With all the hoopla dished around about the newly arriving 7200rpm drives, its often easy to overlook the fact that increasing data density can increase throughput speed. Seagate's mighty 7200rpm Medalist Pro has arrived, delivering some impressive benchmark figures. Its interesting to note that while the Seagate drive was announced in October, its just now in March that we're seeing it widely available.

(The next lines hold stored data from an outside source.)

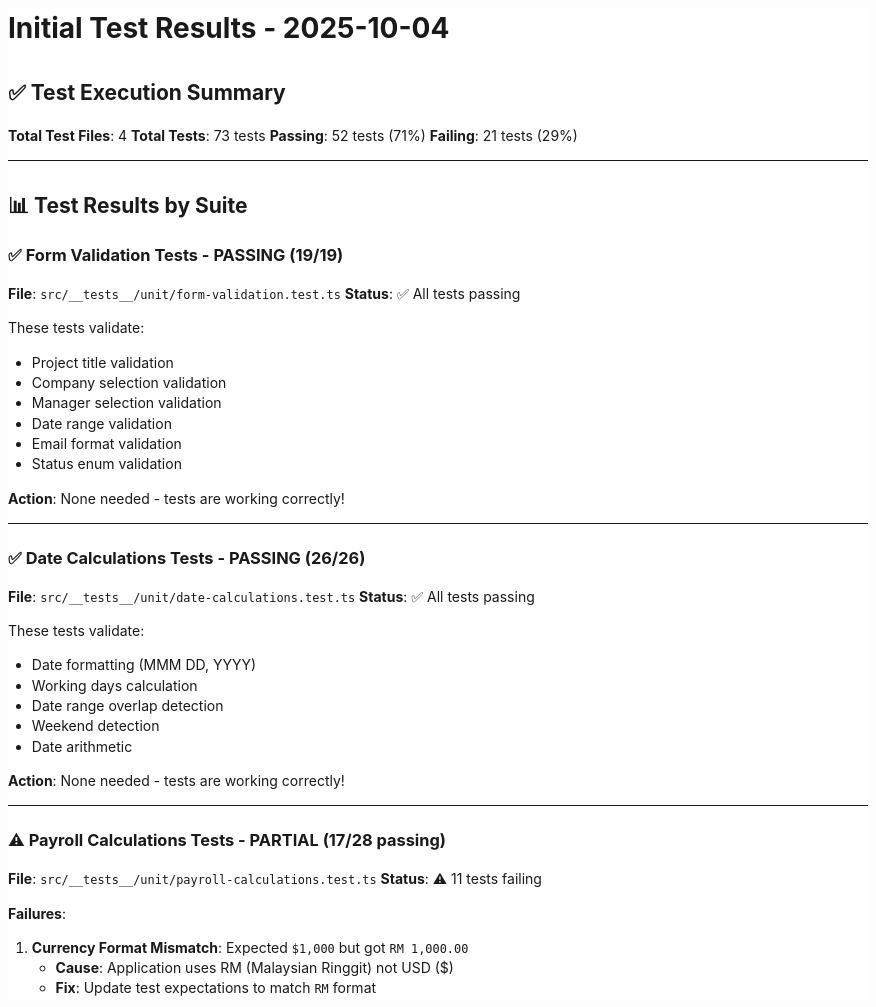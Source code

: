 # Initial Test Results - 2025-10-04

## ✅ Test Execution Summary

**Total Test Files**: 4
**Total Tests**: 73 tests
**Passing**: 52 tests (71%)
**Failing**: 21 tests (29%)

---

## 📊 Test Results by Suite

### ✅ Form Validation Tests - PASSING (19/19)
**File**: `src/__tests__/unit/form-validation.test.ts`
**Status**: ✅ All tests passing

These tests validate:
- Project title validation
- Company selection validation
- Manager selection validation
- Date range validation
- Email format validation
- Status enum validation

**Action**: None needed - tests are working correctly!

---

### ✅ Date Calculations Tests - PASSING (26/26)
**File**: `src/__tests__/unit/date-calculations.test.ts`
**Status**: ✅ All tests passing

These tests validate:
- Date formatting (MMM DD, YYYY)
- Working days calculation
- Date range overlap detection
- Weekend detection
- Date arithmetic

**Action**: None needed - tests are working correctly!

---

### ⚠️ Payroll Calculations Tests - PARTIAL (17/28 passing)
**File**: `src/__tests__/unit/payroll-calculations.test.ts`
**Status**: ⚠️ 11 tests failing

**Failures**:
1. **Currency Format Mismatch**: Expected `$1,000` but got `RM 1,000.00`
   - **Cause**: Application uses RM (Malaysian Ringgit) not USD ($)
   - **Fix**: Update test expectations to match `RM` format
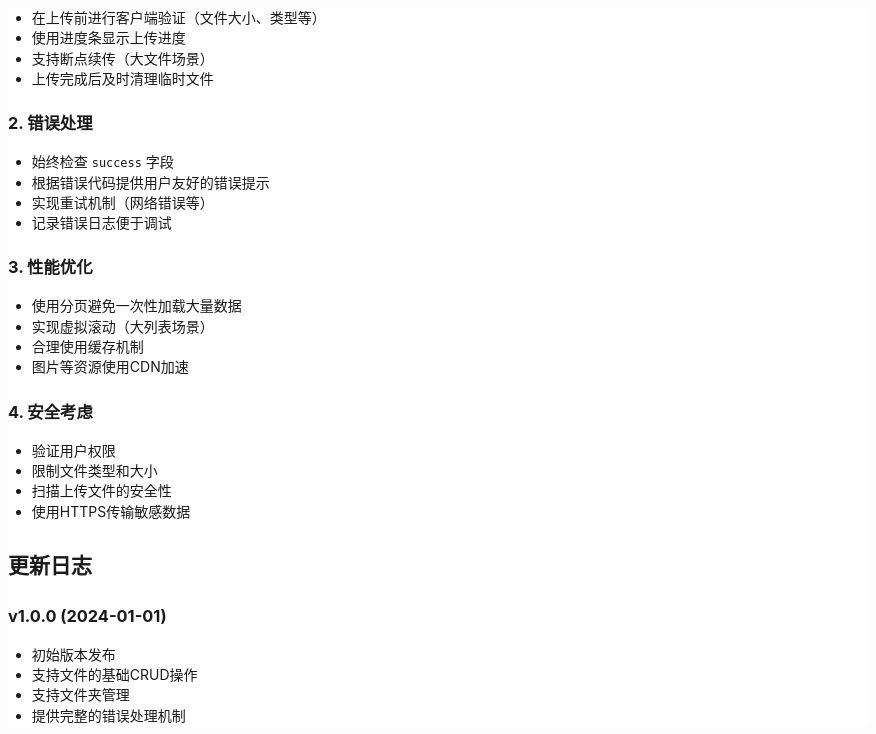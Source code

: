 - 在上传前进行客户端验证（文件大小、类型等）
- 使用进度条显示上传进度
- 支持断点续传（大文件场景）
- 上传完成后及时清理临时文件

### 2. 错误处理

- 始终检查 `success` 字段
- 根据错误代码提供用户友好的错误提示
- 实现重试机制（网络错误等）
- 记录错误日志便于调试

### 3. 性能优化

- 使用分页避免一次性加载大量数据
- 实现虚拟滚动（大列表场景）
- 合理使用缓存机制
- 图片等资源使用CDN加速

### 4. 安全考虑

- 验证用户权限
- 限制文件类型和大小
- 扫描上传文件的安全性
- 使用HTTPS传输敏感数据

## 更新日志

### v1.0.0 (2024-01-01)

- 初始版本发布
- 支持文件的基础CRUD操作
- 支持文件夹管理
- 提供完整的错误处理机制
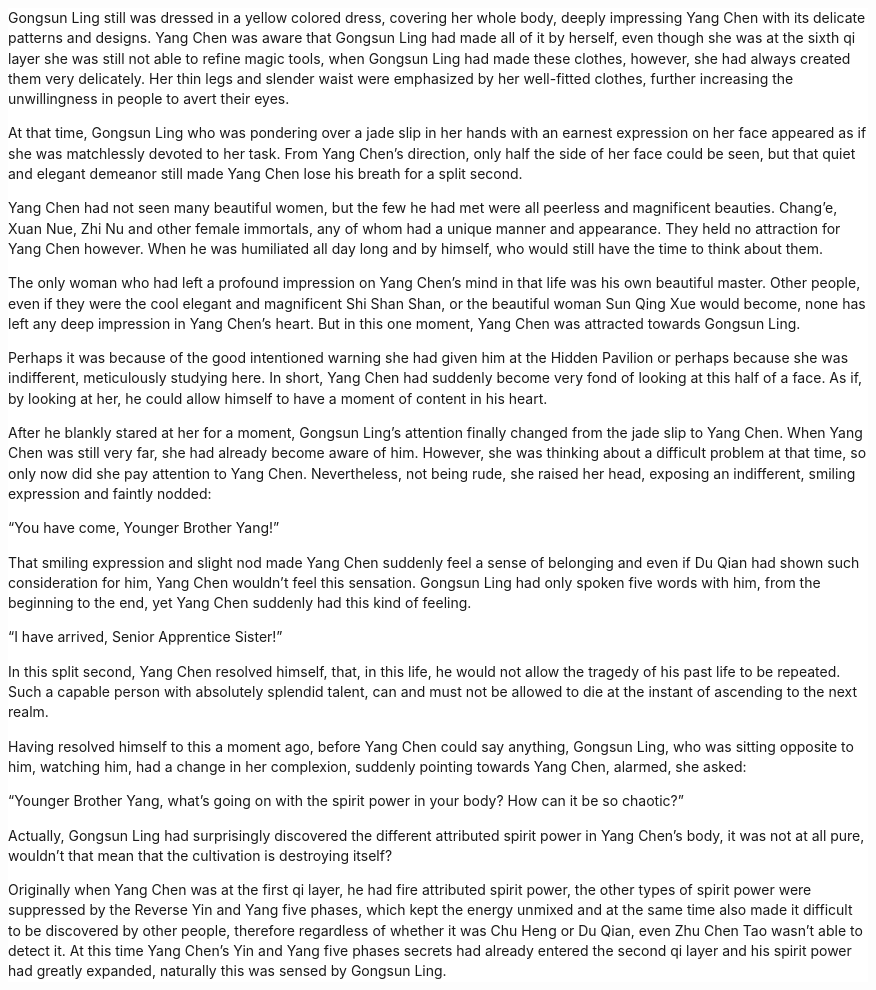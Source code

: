 Gongsun Ling still was dressed in a yellow colored dress, covering her whole body, deeply impressing Yang Chen with its delicate patterns and designs. Yang Chen was aware that Gongsun Ling had made all of it by herself, even though she was at the sixth qi layer she was still not able to refine magic tools, when Gongsun Ling had made these clothes, however, she had always created them very delicately. Her thin legs and slender waist were emphasized by her well-fitted clothes, further increasing the unwillingness in people to avert their eyes.

At that time, Gongsun Ling who was pondering over a jade slip in her hands with an earnest expression on her face appeared as if she was matchlessly devoted to her task. From Yang Chen’s direction, only half the side of her face could be seen, but that quiet and elegant demeanor still made Yang Chen lose his breath for a split second.

Yang Chen had not seen many beautiful women, but the few he had met were all peerless and magnificent beauties. Chang’e, Xuan Nue, Zhi Nu and other female immortals, any of whom had a unique manner and appearance. They held no attraction for Yang Chen however. When he was humiliated all day long and by himself, who would still have the time to think about them.

The only woman who had left a profound impression on Yang Chen’s mind in that life was his own beautiful master. Other people, even if they were the cool elegant and magnificent Shi Shan Shan, or the beautiful woman Sun Qing Xue would become, none has left any deep impression in Yang Chen’s heart. But in this one moment, Yang Chen was attracted towards Gongsun Ling.

Perhaps it was because of the good intentioned warning she had given him at the Hidden Pavilion or perhaps because she was indifferent, meticulously studying here. In short, Yang Chen had suddenly become very fond of looking at this half of a face. As if, by looking at her, he could allow himself to have a moment of content in his heart.

After he blankly stared at her for a moment, Gongsun Ling’s attention finally changed from the jade slip to Yang Chen. When Yang Chen was still very far, she had already become aware of him. However, she was thinking about a difficult problem at that time, so only now did she pay attention to Yang Chen. Nevertheless, not being rude, she raised her head, exposing an indifferent, smiling expression and faintly nodded:

“You have come, Younger Brother Yang!”

That smiling expression and slight nod made Yang Chen suddenly feel a sense of belonging and even if Du Qian had shown such consideration for him, Yang Chen wouldn’t feel this sensation. Gongsun Ling had only spoken five words with him, from the beginning to the end, yet Yang Chen suddenly had this kind of feeling.

“I have arrived, Senior Apprentice Sister!”

In this split second, Yang Chen resolved himself, that, in this life, he would not allow the tragedy of his past life to be repeated. Such a capable person with absolutely splendid talent, can and must not be allowed to die at the instant of ascending to the next realm.

Having resolved himself to this a moment ago, before Yang Chen could say anything, Gongsun Ling, who was sitting opposite to him, watching him, had a change in her complexion, suddenly pointing towards Yang Chen, alarmed, she asked:

“Younger Brother Yang, what’s going on with the spirit power in your body? How can it be so chaotic?”

Actually, Gongsun Ling had surprisingly discovered the different attributed spirit power in Yang Chen’s body, it was not at all pure, wouldn’t that mean that the cultivation is destroying itself?

Originally when Yang Chen was at the first qi layer, he had fire attributed spirit power, the other types of spirit power were suppressed by the Reverse Yin and Yang five phases, which kept the energy unmixed and at the same time also made it difficult to be discovered by other people, therefore regardless of whether it was Chu Heng or Du Qian, even Zhu Chen Tao wasn’t able to detect it. At this time Yang Chen’s Yin and Yang five phases secrets had already entered the second qi layer and his spirit power had greatly expanded, naturally this was sensed by Gongsun Ling.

Just a month ago, Maxtor announced its new DiamondMax 2880 series of drives. Since the 2880 is still the same 5400rpm ATA design that we're all familiar with, the press release has been met with a relatively quiet reception. The 3.5" ATA drive does, however, break into some new territory. With the exception of the 5.25" form-factor Quantum Bigfoot TX, the 11.5 gig DiamondMax is the largest currently shipping ATA drive, packing 2.9 gigs of data on each of four platters. The other accompanying specs are rather mundane: 256k buffer, 9.0 millisecond access time, and, of course, the venerable 5400rpm spindle speed.
Maxtor drives, of course, are everywhere. Trot down to your local superstore retailer and gape at the mounds of red boxes behind the counter (not to mention those all those drives that also come in white boxes, but why do they still offer a maximum capacity of only 6.4 gigs? ) The review sample of this drive is a retail-packaged unit purchased from one of these said stores. The kit comes fully equipped with mounting rails, poster documentation, MaxBlast software, and cabling. Like Seagate's new 9.1GB offering, the DiamondMax 91152D8's size exceeds the limit of many older machines which may necessitate the use of the included software.
As usual, ZDBop's WinBench 98 along with Adaptec's Threadmark 2.0 were both run on the unit in Windows 95 OSR 2.1 and Windows NT Workstation 4.0 The drive was partitioned into a single volume of maximum size. The average of 5 trials is presented below.